*DATA FOR PROCESSING*:

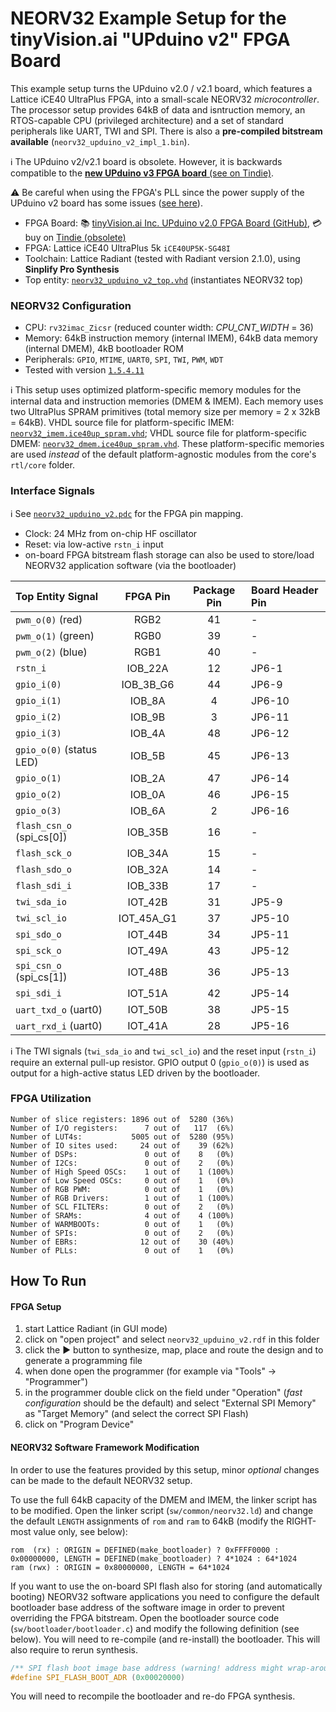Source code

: # NEORV32 Example Setup for the tinyVision.ai "UPduino v2" FPGA Board


This example setup turns the UPduino v2.0 / v2.1 board, which features a Lattice iCE40 UltraPlus FPGA, into a small-scale NEORV32 *microcontroller*.
The processor setup provides 64kB of data and isntruction memory, an RTOS-capable CPU (privileged architecture) and a set of standard peripherals like UART, TWI and SPI.
There is also a **pre-compiled bitstream available** (`neorv32_upduino_v2_impl_1.bin`).

:information_source: The UPduino v2/v2.1 board is obsolete. However, it is backwards compatible to the
[**new UPduino v3 FPGA board** (see on Tindie)](https://www.tindie.com/stores/tinyvision_ai/?ref=offsite_badges&utm_source=sellers_vr2045&utm_medium=badges&utm_campaign=badge_medium).

:warning: Be careful when using the FPGA's PLL since the power supply of the UPduino v2 board has some issues
([see here](https://tinyvision.ai/blogs/processing-at-the-edge/ground-trampolines-and-phase-locked-loops)).


* FPGA Board: :books: [tinyVision.ai Inc. UPduino v2.0 FPGA Board (GitHub)](https://github.com/gtjennings1/UPDuino_v2_0), :credit_card: buy on [Tindie (obsolete)](https://www.tindie.com/products/tinyvision_ai/upduino-v21-low-cost-fpga-board/)
* FPGA: Lattice iCE40 UltraPlus 5k `iCE40UP5K-SG48I`
* Toolchain: Lattice Radiant (tested with Radiant version 2.1.0), using **Sinplify Pro Synthesis**
* Top entity: [`neorv32_upduino_v2_top.vhd`](https://github.com/stnolting/neorv32/blob/master/boards/UPduino_v2/neorv32_upduino_v2_top.vhd) (instantiates NEORV32 top)

### NEORV32 Configuration

* CPU: `rv32imac_Zicsr` (reduced counter width: _CPU_CNT_WIDTH_ = 36)
* Memory: 64kB instruction memory (internal IMEM), 64kB data memory (internal DMEM), 4kB bootloader ROM
* Peripherals: `GPIO`, `MTIME`, `UART0`, `SPI`, `TWI`, `PWM`, `WDT`
* Tested with version [`1.5.4.11`](https://github.com/stnolting/neorv32/blob/master/CHANGELOG.md)


:information_source: This setup uses optimized platform-specific memory modules for the internal data and instruction memories (DMEM & IMEM). Each memory uses two
UltraPlus SPRAM primitives (total memory size per memory = 2 x 32kB = 64kB). VHDL source file for platform-specific IMEM: [`neorv32_imem.ice40up_spram.vhd`](https://github.com/stnolting/neorv32/blob/master/boards/UPduino_v2/neorv32_imem.ice40up_spram.vhd);
VHDL source file for platform-specific DMEM: [`neorv32_dmem.ice40up_spram.vhd`](https://github.com/stnolting/neorv32/blob/master/boards/UPduino_v2/neorv32_dmem.ice40up_spram.vhd).
These platform-specific memories are used *instead* of the default platform-agnostic modules from the core's `rtl/core` folder.


### Interface Signals

:information_source: See [`neorv32_upduino_v2.pdc`](https://github.com/stnolting/neorv32/blob/master/boards/UPduino_v2/neorv32_upduino_v2.pdc)
for the FPGA pin mapping.

* Clock: 24 MHz from on-chip HF oscillator
* Reset: via low-active `rstn_i` input
* on-board FPGA bitstream flash storage can also be used to store/load NEORV32 application software (via the bootloader)

| Top Entity Signal         | FPGA Pin   | Package Pin  | Board Header Pin |
|:--------------------------|:----------:|:------------:|:-----------------|
| `pwm_o(0)` (red)          | RGB2       | 41           | -                |
| `pwm_o(1)` (green)        | RGB0       | 39           | -                |
| `pwm_o(2)` (blue)         | RGB1       | 40           | -                |
| `rstn_i`                  | IOB_22A    | 12           | JP6-1            |
| `gpio_i(0)`               | IOB_3B_G6  | 44           | JP6-9            |
| `gpio_i(1)`               | IOB_8A     | 4            | JP6-10           |
| `gpio_i(2)`               | IOB_9B     | 3            | JP6-11           |
| `gpio_i(3)`               | IOB_4A     | 48           | JP6-12           |
| `gpio_o(0)` (status LED)  | IOB_5B     | 45           | JP6-13           |
| `gpio_o(1)`               | IOB_2A     | 47           | JP6-14           |
| `gpio_o(2)`               | IOB_0A     | 46           | JP6-15           |
| `gpio_o(3)`               | IOB_6A     | 2            | JP6-16           |
| `flash_csn_o` (spi_cs[0]) | IOB_35B    | 16           | -                |
| `flash_sck_o`             | IOB_34A    | 15           | -                |
| `flash_sdo_o`             | IOB_32A    | 14           | -                |
| `flash_sdi_i`             | IOB_33B    | 17           | -                |
| `twi_sda_io`              | IOT_42B    | 31           | JP5-9            |
| `twi_scl_io`              | IOT_45A_G1 | 37           | JP5-10           |
| `spi_sdo_o`               | IOT_44B    | 34           | JP5-11           |
| `spi_sck_o`               | IOT_49A    | 43           | JP5-12           |
| `spi_csn_o` (spi_cs[1])   | IOT_48B    | 36           | JP5-13           |
| `spi_sdi_i`               | IOT_51A    | 42           | JP5-14           |
| `uart_txd_o` (uart0)      | IOT_50B    | 38           | JP5-15           |
| `uart_rxd_i` (uart0)      | IOT_41A    | 28           | JP5-16           |

:information_source: The TWI signals (`twi_sda_io` and `twi_scl_io`) and the reset input (`rstn_i`) require an external pull-up resistor. GPIO output 0 (`gpio_o(0)`) is used as output for a high-active status LED driven by the bootloader.


### FPGA Utilization

```
Number of slice registers: 1896 out of  5280 (36%)
Number of I/O registers:      7 out of   117  (6%)
Number of LUT4s:           5005 out of  5280 (95%)
Number of IO sites used:     24 out of    39 (62%)
Number of DSPs:               0 out of    8   (0%)
Number of I2Cs:               0 out of    2   (0%)
Number of High Speed OSCs:    1 out of    1 (100%)
Number of Low Speed OSCs:     0 out of    1   (0%)
Number of RGB PWM:            0 out of    1   (0%)
Number of RGB Drivers:        1 out of    1 (100%)
Number of SCL FILTERs:        0 out of    2   (0%)
Number of SRAMs:              4 out of    4 (100%)
Number of WARMBOOTs:          0 out of    1   (0%)
Number of SPIs:               0 out of    2   (0%)
Number of EBRs:              12 out of    30 (40%)
Number of PLLs:               0 out of    1   (0%)
```

## How To Run

#### FPGA Setup

1. start Lattice Radiant (in GUI mode)
2. click on "open project" and select `neorv32_upduino_v2.rdf` in this folder
3. click the :arrow_forward: button to synthesize, map, place and route the design and to generate a programming file
4. when done open the programmer (for example via "Tools" -> "Programmer")
5. in the programmer double click on the field under "Operation" (_fast configuration_ should be the default) and select "External SPI Memory" as "Target Memory" (and select the correct SPI Flash)
6. click on "Program Device"


#### NEORV32 Software Framework Modification

In order to use the features provided by this setup, minor *optional* changes can be made to the default NEORV32 setup.

To use the full 64kB capacity of the DMEM and IMEM, the linker script has to be modified. Open the linker script (`sw/common/neorv32.ld`) and change the default `LENGTH` assignments of `rom` and `ram` to 64kB (modify the RIGHT-most value only, see below):

```
rom  (rx) : ORIGIN = DEFINED(make_bootloader) ? 0xFFFF0000 : 0x00000000, LENGTH = DEFINED(make_bootloader) ? 4*1024 : 64*1024
ram (rwx) : ORIGIN = 0x80000000, LENGTH = 64*1024
```

If you want to use the on-board SPI flash also for storing (and automatically booting) NEORV32 software applications you need to configure the default bootloader base address of the
software image in order to prevent overriding the FPGA bitstream. Open the bootloader source code (`sw/bootloader/bootloader.c`) and modify the following definition (see below). 
You will need to re-compile (and re-install) the bootloader. This will also require to rerun synthesis.

```c
/** SPI flash boot image base address (warning! address might wrap-around!) */
#define SPI_FLASH_BOOT_ADR (0x00020000)
```

You will need to recompile the bootloader and re-do FPGA synthesis.
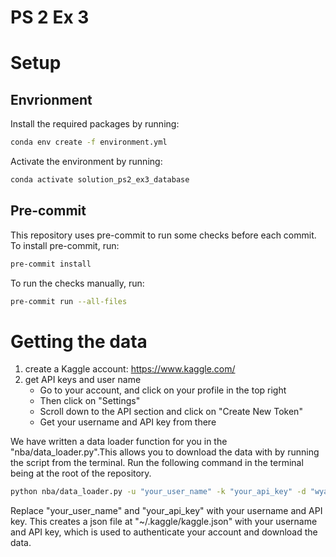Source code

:# PS 2 Ex 3

# Setup

## Envrionment

Install the required packages by running:

```bash
conda env create -f environment.yml
```

Activate the environment by running:

```bash
conda activate solution_ps2_ex3_database
```

## Pre-commit

This repository uses pre-commit to run some checks before each commit. To install pre-commit, run:

```bash
pre-commit install
```

To run the checks manually, run:

```bash
pre-commit run --all-files
```

# Getting the data

1. create a Kaggle account: https://www.kaggle.com/
2. get API keys and user name
   - Go to your account, and click on your profile in the top right
   - Then click on "Settings"
   - Scroll down to the API section and click on "Create New Token"
   - Get your username and API key from there

We have written a data loader function for you in the "nba/data_loader.py".This allows you to
download the data with by running the script from the terminal. Run the following command in the
terminal being at the root of the repository.

```bash
python nba/data_loader.py -u "your_user_name" -k "your_api_key" -d "wyattowalsh/basketball"
```

Replace "your_user_name" and "your_api_key" with your username and API key. This creates a json
file at "~/.kaggle/kaggle.json" with your username and API key, which is used to authenticate your
account and download the data.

*EXERCISE DETAILS*:
Everything starting at the line containing "There is also" and ending at the line containing "compatible to the" in the records above should be repeated exactly, and only that.

*RESULT OF THE EXERCISE*:
There is also a **pre-compiled bitstream available** (`neorv32_upduino_v2_impl_1.bin`).

:information_source: The UPduino v2/v2.1 board is obsolete. However, it is backwards compatible to the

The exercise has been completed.